As the fourth most deadly cancer and the sixth most common cancer in the world, liver cancer poses a serious threat to human health [1]. The prevention and treatment of liver cancer require effective clinical diagnosis technologies [2]. Computed tomography (CT) or magnetic resonance imaging (MRI) have been widely used to detect abnormalities of the liver by analyzing the shape and texture of the liver captured in these medical images[3, 4]. In most clinical applications, delineation and detection of livers and liver tumors are still manually performed by human experts, such as radiologists and oncologists. However, manual image processing is time-consuming and heavily relies on experience. Therefore, it is necessary to develop an effective method for automatically identifying or measuring liver tumors in 3D space to facilitate diagnosis and treatments. So far, fully automatic segmentation of liver and liver tumors from medical images is still impeded by several obstacles[5]. First, the intensity and resolution of liver images are sensitive to different acquisition schemes and modalities of scanners; Second, the shape, size, number, and locations of liver tumors are diverse. Last but not least, it is difficult to distinguish between a liver tumor and surrounding liver tissues due to low contrast.
Many automated, semi-automated, and interactive segmentation methods have been proposed for liver and liver tumor segmentation [6–11]. Compared with manual segmentation, these methods indeed improved the efficiency of segmentation. However, these algorithms were typically designed for specific clinical applications, so it is hard to deploy them in other applications without strong expertise in algorithm development and careful calibration. In the recent two decades, deep learning, which employs convolutional neural networks with many hidden layers in the depth, has gained considerable attention. Numerous studies and machine learning competitions have demonstrated that they can achieve impressive performance in tackling a variety of image processing tasks[12]. As high-performance computing sources (such as GPUs) and open-source deep learning libraries have been available, it becomes more convenient to implement deep learning models, and the time for training millions of model parameters using a large dataset is significantly decreased. Therefore, in this study, we tackled liver tumor segmentation using deep learning.
Despite the merits of deep learning, deep convolutional networks are susceptible to suffering gradient vanishing in their shallow layers, because their weights are often trained by backpropagation of gradients from their deep layers in stochastic optimization[13]. As a result, deep networks may be trained very slowly and even cannot be trained toward the required accuracy in performing tasks. Therefore, we proposed a Dynamic Context Encoder Network (DCE-Net) to perform automatic liver tumor segmentation from CT images. The DCE-Net features the U-Net architecture, but it included multiple mechanisms such as dynamic convolution and context extraction to promote feature extraction as well as feed more accurate context information from downsampling layers to upsampling layers. A liver tumor CT image dataset of LiTS2017 was used to train and test the DCE-Net, which segments the liver tumor region on each CT slice. The 3D model of a liver tumor was ultimately reconstructed by integrating segmented tumor masks on all CT slices. As the LiTS2017 dataset only includes 194 CT volumes of liver tumor patients, learning CT slices can greatly boost samples for deep neural network training, which needs sufficient data to avoid high bias and variance.
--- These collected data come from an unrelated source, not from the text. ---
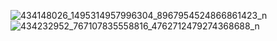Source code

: 

![434148026_1495314957996304_8967954524866861423_n](https://github.com/samro123/animationsFlutter/assets/103051880/fece53dd-eb0d-436e-bb20-4d4a92ea4c05)
![434232952_767107835558816_4762712479274368688_n](https://github.com/samro123/animationsFlutter/assets/103051880/83083976-244d-4403-9131-22b1518ac70f)
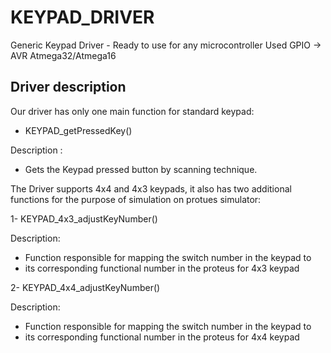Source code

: # KEYPAD_DRIVER
Generic Keypad Driver - Ready to use for any microcontroller 
Used GPIO -> AVR Atmega32/Atmega16 

## Driver description
Our driver has only one main function for standard keypad:

- KEYPAD_getPressedKey()

Description :

- Gets the Keypad pressed button by scanning technique.

The Driver supports 4x4 and 4x3 keypads, it also has two additional functions for the purpose of simulation on protues simulator:

1- KEYPAD_4x3_adjustKeyNumber()

Description:

- Function responsible for mapping the switch number in the keypad to
- its corresponding functional number in the proteus for 4x3 keypad
 
2- KEYPAD_4x4_adjustKeyNumber()

Description: 

- Function responsible for mapping the switch number in the keypad to
- its corresponding functional number in the proteus for 4x4 keypad
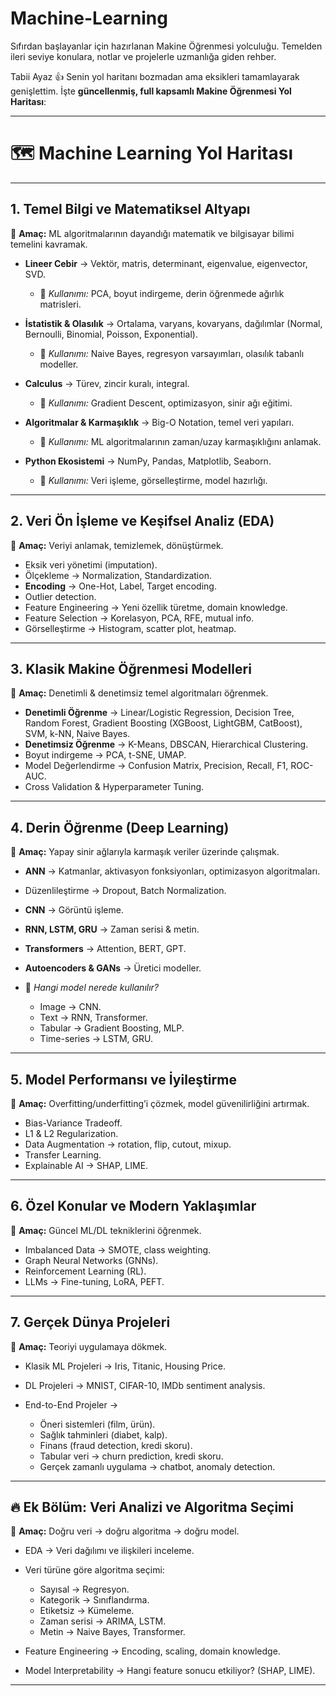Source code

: # Machine-Learning
Sıfırdan başlayanlar için hazırlanan Makine Öğrenmesi yolculuğu. Temelden ileri seviye konulara, notlar ve projelerle uzmanlığa giden rehber.

Tabii Ayaz 👍 Senin yol haritanı bozmadan ama eksikleri tamamlayarak genişlettim. İşte **güncellenmiş, full kapsamlı Makine Öğrenmesi Yol Haritası**:

---

# 🗺 Machine Learning Yol Haritası 

---

## 1. Temel Bilgi ve Matematiksel Altyapı

🎯 **Amaç:** ML algoritmalarının dayandığı matematik ve bilgisayar bilimi temelini kavramak.

* **Lineer Cebir** → Vektör, matris, determinant, eigenvalue, eigenvector, SVD.

  * 🔗 *Kullanımı:* PCA, boyut indirgeme, derin öğrenmede ağırlık matrisleri.

* **İstatistik & Olasılık** → Ortalama, varyans, kovaryans, dağılımlar (Normal, Bernoulli, Binomial, Poisson, Exponential).

  * 🔗 *Kullanımı:* Naive Bayes, regresyon varsayımları, olasılık tabanlı modeller.

* **Calculus** → Türev, zincir kuralı, integral.

  * 🔗 *Kullanımı:* Gradient Descent, optimizasyon, sinir ağı eğitimi.

* **Algoritmalar & Karmaşıklık** → Big-O Notation, temel veri yapıları.

  * 🔗 *Kullanımı:* ML algoritmalarının zaman/uzay karmaşıklığını anlamak.

* **Python Ekosistemi** → NumPy, Pandas, Matplotlib, Seaborn.

  * 🔗 *Kullanımı:* Veri işleme, görselleştirme, model hazırlığı.

---

## 2. Veri Ön İşleme ve Keşifsel Analiz (EDA)

🎯 **Amaç:** Veriyi anlamak, temizlemek, dönüştürmek.

* Eksik veri yönetimi (imputation).
* Ölçekleme → Normalization, Standardization.
* **Encoding** → One-Hot, Label, Target encoding.
* Outlier detection.
* Feature Engineering → Yeni özellik türetme, domain knowledge.
* Feature Selection → Korelasyon, PCA, RFE, mutual info.
* Görselleştirme → Histogram, scatter plot, heatmap.

---

## 3. Klasik Makine Öğrenmesi Modelleri

🎯 **Amaç:** Denetimli & denetimsiz temel algoritmaları öğrenmek.

* **Denetimli Öğrenme** → Linear/Logistic Regression, Decision Tree, Random Forest, Gradient Boosting (XGBoost, LightGBM, CatBoost), SVM, k-NN, Naive Bayes.
* **Denetimsiz Öğrenme** → K-Means, DBSCAN, Hierarchical Clustering.
* Boyut indirgeme → PCA, t-SNE, UMAP.
* Model Değerlendirme → Confusion Matrix, Precision, Recall, F1, ROC-AUC.
* Cross Validation & Hyperparameter Tuning.

---

## 4. Derin Öğrenme (Deep Learning)

🎯 **Amaç:** Yapay sinir ağlarıyla karmaşık veriler üzerinde çalışmak.

* **ANN** → Katmanlar, aktivasyon fonksiyonları, optimizasyon algoritmaları.
* Düzenlileştirme → Dropout, Batch Normalization.
* **CNN** → Görüntü işleme.
* **RNN, LSTM, GRU** → Zaman serisi & metin.
* **Transformers** → Attention, BERT, GPT.
* **Autoencoders & GANs** → Üretici modeller.
* 🔗 *Hangi model nerede kullanılır?*

  * Image → CNN.
  * Text → RNN, Transformer.
  * Tabular → Gradient Boosting, MLP.
  * Time-series → LSTM, GRU.

---

## 5. Model Performansı ve İyileştirme

🎯 **Amaç:** Overfitting/underfitting’i çözmek, model güvenilirliğini artırmak.

* Bias-Variance Tradeoff.
* L1 & L2 Regularization.
* Data Augmentation → rotation, flip, cutout, mixup.
* Transfer Learning.
* Explainable AI → SHAP, LIME.

---

## 6. Özel Konular ve Modern Yaklaşımlar

🎯 **Amaç:** Güncel ML/DL tekniklerini öğrenmek.

* Imbalanced Data → SMOTE, class weighting.
* Graph Neural Networks (GNNs).
* Reinforcement Learning (RL).
* LLMs → Fine-tuning, LoRA, PEFT.

---

## 7. Gerçek Dünya Projeleri

🎯 **Amaç:** Teoriyi uygulamaya dökmek.

* Klasik ML Projeleri → Iris, Titanic, Housing Price.
* DL Projeleri → MNIST, CIFAR-10, IMDb sentiment analysis.
* End-to-End Projeler →

  * Öneri sistemleri (film, ürün).
  * Sağlık tahminleri (diabet, kalp).
  * Finans (fraud detection, kredi skoru).
  * Tabular veri → churn prediction, kredi skoru.
  * Gerçek zamanlı uygulama → chatbot, anomaly detection.

---

## 🔥 Ek Bölüm: Veri Analizi ve Algoritma Seçimi

🎯 **Amaç:** Doğru veri → doğru algoritma → doğru model.

* EDA → Veri dağılımı ve ilişkileri inceleme.
* Veri türüne göre algoritma seçimi:

  * Sayısal → Regresyon.
  * Kategorik → Sınıflandırma.
  * Etiketsiz → Kümeleme.
  * Zaman serisi → ARIMA, LSTM.
  * Metin → Naive Bayes, Transformer.
* Feature Engineering → Encoding, scaling, domain knowledge.
* Model Interpretability → Hangi feature sonucu etkiliyor? (SHAP, LIME).

---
With the advent of the fully convolutional neural network (CNN), many researchers have used it in medical image processing and proved its utility for liver tumor segmentation [14–16]. Chung et al. introduced a CNN for liver segmentation on abdominal CT images and investigated the performance of model generalization and accuracy. They showed that an auto-context algorithm can improve the generalization of CNN[17]. Hong et al. proposed an automatic segmentation framework based on a 3D U-Net with dense connections and global refinement. They learned a probability map of the liver boundary as a prior shape to reduce the influence of the surrounding tissues on the detection of the tumor region[18]. Luan et al. introduced an attention mechanism to their network (S-NET) for segmentation of liver tumors from CT images. The attention mechanism was used to find the corresponding relationship between the layers in the contraction and expansion paths[19]. Hu et al. proposed a scale-attention deep learning network (SA-NET), which extracted features with different scales in the residual modules, and the scale-attention capability was enforced by the attention module[20]. Zhang et al. proposed a dynamic scale attention mechanism that assigns adaptive weights to multi-scale convolutions, and modeled spatial long-range dependencies by Axis Attention to improve the capability of model generalization[21]. Wu et al. proposed a hybrid framework for liver tumor segmentation in multi-phase images and developed a cascade region-based CNN to locate the tumors[22].
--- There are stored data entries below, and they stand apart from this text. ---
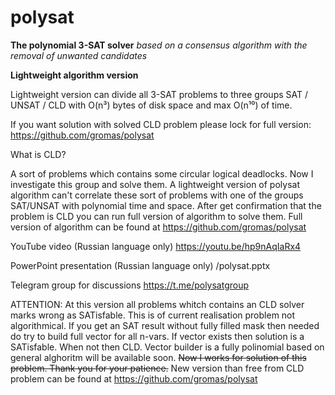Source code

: # polysat
 **The polynomial 3-SAT solver**
 *based on a consensus algorithm with the removal of unwanted candidates*
 
 **Lightweight algorithm version** 

Lightweight version can divide all 3-SAT problems to three groups SAT / UNSAT / CLD with O(n³) bytes of disk space and max O(n¹⁰) of time.

If you want solution with solved CLD problem please lock for full version: https://github.com/gromas/polysat

What is CLD?

A sort of problems which contains some circular logical deadlocks. Now I investigate this group and solve them.
A lightweight version of polysat algorithm can't correlate these sort of problems with one of the groups SAT/UNSAT with polynomial time and space.
After get confirmation that the problem is CLD you can run full version of algorithm to solve them.
Full version of algorithm can be found at https://github.com/gromas/polysat

YouTube video (Russian language only)
https://youtu.be/hp9nAqIaRx4

PowerPoint presentation (Russian language only)
/polysat.pptx

Telegram group for discussions
https://t.me/polysatgroup

ATTENTION: At this version all problems whitch contains an CLD solver marks wrong as SATisfable.
           This is of current realisation problem not algorithmical.
           If you get an SAT result without fully filled mask then needed do try to build full vector for all n-vars.
           If vector exists then solution is a SATisfable. When not then CLD.
           Vector builder is a fully polinomial based on general alghoritm will be available soon.
           ~~Now I works for solution of this problem. Thank you for your patience.~~
           New version than free from CLD problem can be found at https://github.com/gromas/polysat
         
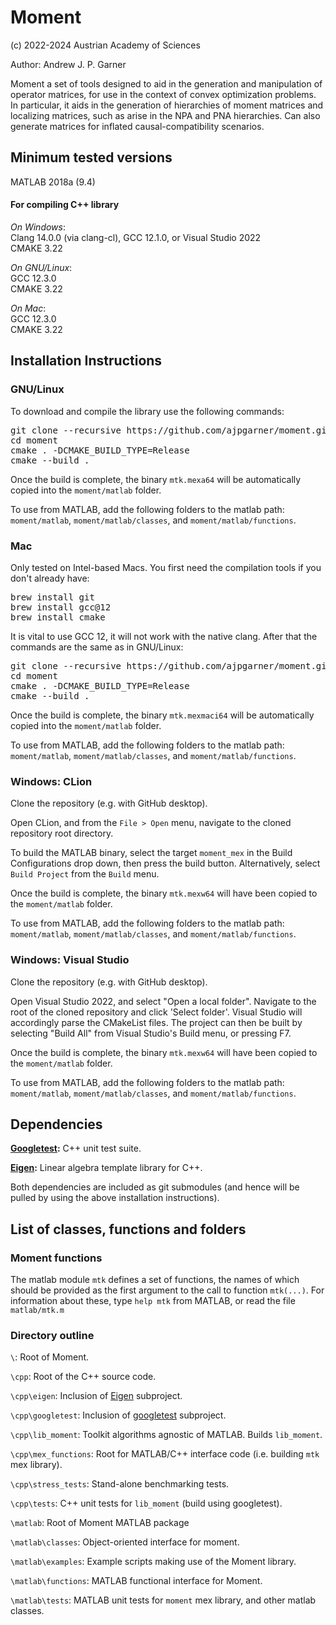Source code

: # Moment
(c) 2022-2024 Austrian Academy of Sciences
 
Author: Andrew J. P. Garner

Moment a set of tools designed to aid in the generation and manipulation of operator matrices, for use in the context 
of convex optimization problems. 
In particular, it aids in the generation of hierarchies of moment matrices and 
localizing matrices, such as arise in the NPA and PNA hierarchies. 
Can also generate matrices for inflated causal-compatibility scenarios.

## Minimum tested versions
MATLAB 2018a (9.4)

#### For compiling C++ library

*On Windows*: \
Clang 14.0.0 (via clang-cl), GCC 12.1.0, or Visual Studio 2022 \
CMAKE 3.22

*On GNU/Linux*: \
GCC 12.3.0 \
CMAKE 3.22

*On Mac*: \
GCC 12.3.0 \
CMAKE 3.22


## Installation Instructions
### GNU/Linux
To download and compile the library use the following commands:

<pre>git clone --recursive https://github.com/ajpgarner/moment.git
cd moment
cmake . -DCMAKE_BUILD_TYPE=Release
cmake --build .</pre>

Once the build is complete, the binary `mtk.mexa64` will be automatically copied into the `moment/matlab` folder. 

To use from MATLAB, add the following folders to the matlab path: `moment/matlab`, `moment/matlab/classes`, and `moment/matlab/functions`.

### Mac 
Only tested on Intel-based Macs. You first need the compilation tools if you don't already have:

<pre>brew install git
brew install gcc@12
brew install cmake</pre>

It is vital to use GCC 12, it will not work with the native clang. After that the commands are the same as in GNU/Linux:

<pre>git clone --recursive https://github.com/ajpgarner/moment.git
cd moment
cmake . -DCMAKE_BUILD_TYPE=Release
cmake --build .</pre>

Once the build is complete, the binary `mtk.mexmaci64` will be automatically copied into the `moment/matlab` folder. 

To use from MATLAB, add the following folders to the matlab path: `moment/matlab`, `moment/matlab/classes`, and `moment/matlab/functions`.

### Windows: CLion
Clone the repository (e.g. with GitHub desktop).

Open CLion, and from the `File > Open` menu, navigate to the cloned repository root directory.

To build the MATLAB binary, select the target `moment_mex` in the Build Configurations drop down, then press the build 
button. Alternatively, select `Build Project` from the `Build` menu.

Once the build is complete, the binary `mtk.mexw64` will have been copied to the `moment/matlab` folder.

To use from MATLAB, add the following folders to the matlab path: `moment/matlab`, `moment/matlab/classes`, and `moment/matlab/functions`.

### Windows: Visual Studio 
Clone the repository (e.g. with GitHub desktop).

Open Visual Studio 2022, and select "Open a local folder". Navigate to the root of the cloned repository and click 
'Select folder'. Visual Studio will accordingly parse the CMakeList files. The project can then be built by selecting 
"Build All" from Visual Studio's Build menu, or pressing F7.

Once the build is complete, the binary `mtk.mexw64` will have been copied to the `moment/matlab` folder.

To use from MATLAB, add the following folders to the matlab path: `moment/matlab`, `moment/matlab/classes`, and `moment/matlab/functions`.

## Dependencies
**[Googletest](https://github.com/google/googletest):** C++ unit test suite.

**[Eigen](https://gitlab.com/libeigen/eigen):** Linear algebra template library for C++.

Both dependencies are included as git submodules (and hence will be pulled by using the above installation instructions).


## List of classes, functions and folders
### Moment functions
The matlab module `mtk` defines a set of functions, the names of which should be provided as the first argument
to the call to function `mtk(...)`. For information about these, type `help mtk` from MATLAB, or read the file 
`matlab/mtk.m`

### Directory outline

`\`: Root of Moment.

`\cpp`: Root of the C++ source code.

`\cpp\eigen`: Inclusion of [Eigen](https://gitlab.com/libeigen/eigen) subproject.

`\cpp\googletest`: Inclusion of [googletest](https://github.com/google/googletest) subproject.

`\cpp\lib_moment`: Toolkit algorithms agnostic of MATLAB. Builds `lib_moment`.

`\cpp\mex_functions`: Root for MATLAB/C++ interface code (i.e. building `mtk` mex library).

`\cpp\stress_tests`: Stand-alone benchmarking tests.

`\cpp\tests`: C++ unit tests for `lib_moment` (build using googletest).

`\matlab`: Root of Moment MATLAB package

`\matlab\classes`: Object-oriented interface for moment.

`\matlab\examples`: Example scripts making use of the Moment library.

`\matlab\functions`: MATLAB functional interface for Moment.

`\matlab\tests`: MATLAB unit tests for `moment` mex library, and other matlab classes.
Although impressive results have been achieved in previous works, several limitations remain to be further addressed. First, the architecture of CNNs has become more sophisticated due to incorporating more structures and mechanisms, whereas they appear to be less effective in the fusion of the spatial feature information from the downsampling path to the upsampling path. In addition, when CNNs are implemented to directly segment 3D medical images (e.g., CT and MRI), 3D convolution requires more trainable weights than 2D convolution. Thus, it may lead to overfitting and poor generalization, especially when the amount of 3D medical images for training is insufficient.